Wonder if it was a hotbox. There is a pretty long stretch where they go between detectors there. Because the sidings and setouts on both sides of Flathead tunnel are arranged such that it would require a train to occupy the tunnel to make a setout from somewhere deep in the train, they arranged things so there is no westward scanning at the detector on the east side of the tunnel, and no eastward scanning at the detector on the west side.
Heading west, there is bidirectional scanner at Olney, MP 1236, then an eastward-only scanner at MP 1258 near Brimstone, Flathead tunnel is between MP 1265-1272 (7 miles), then a westward-only scanner near Wolf Prairie MP 1277, then a bi-directional scanner near Fisher River MP 1296.
For a westward train such as this one, it would run from 1236 and through the tunnel to 1277, between hotbox detectors. This one apparently derailed around MP 1272, 5 miles short of the scanner at Wolf Prairie.

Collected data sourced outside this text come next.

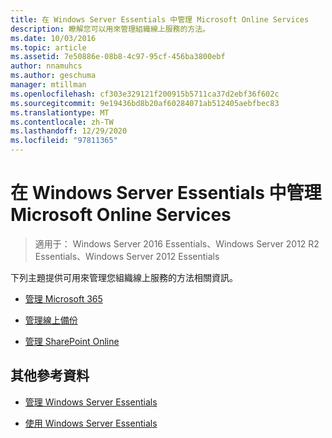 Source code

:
 ```yaml
---
title: 在 Windows Server Essentials 中管理 Microsoft Online Services
description: 瞭解您可以用來管理組織線上服務的方法。
ms.date: 10/03/2016
ms.topic: article
ms.assetid: 7e50886e-08b8-4c97-95cf-456ba3800ebf
author: nnamuhcs
ms.author: geschuma
manager: mtillman
ms.openlocfilehash: cf303e329121f200915b5711ca37d2ebf36f602c
ms.sourcegitcommit: 9e19436bd8b20af60284071ab512405aebfbec83
ms.translationtype: MT
ms.contentlocale: zh-TW
ms.lasthandoff: 12/29/2020
ms.locfileid: "97811365"
---
```

# <a name="manage-microsoft-online-services-in-windows-server-essentials"></a>在 Windows Server Essentials 中管理 Microsoft Online Services

>適用于： Windows Server 2016 Essentials、Windows Server 2012 R2 Essentials、Windows Server 2012 Essentials

下列主題提供可用來管理您組織線上服務的方法相關資訊。

-   [管理 Microsoft 365](Manage-Office-365-in-Windows-Server-Essentials.md)

-   [管理線上備份](Manage-Online-Backup-in-Windows-Server-Essentials.md)

-   [管理 SharePoint Online](Manage-SharePoint-Online-in-Windows-Server-Essentials.md)

## <a name="additional-references"></a>其他參考資料

-   [管理 Windows Server Essentials](Manage-Windows-Server-Essentials.md)

-   [使用 Windows Server Essentials](../use/Use-Windows-Server-Essentials.md)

I can understand the crew safety reasons for not wanting to do setouts at the sidings near the tunnel, but I wonder if the long distances and probabilities just caught up with BNSF on this one. Its not uncommon for trains to have to wait for tunnel ventilation, so some trains do have the opportunity to cool their heels, literally, which mitigates the lack of scanners a bit.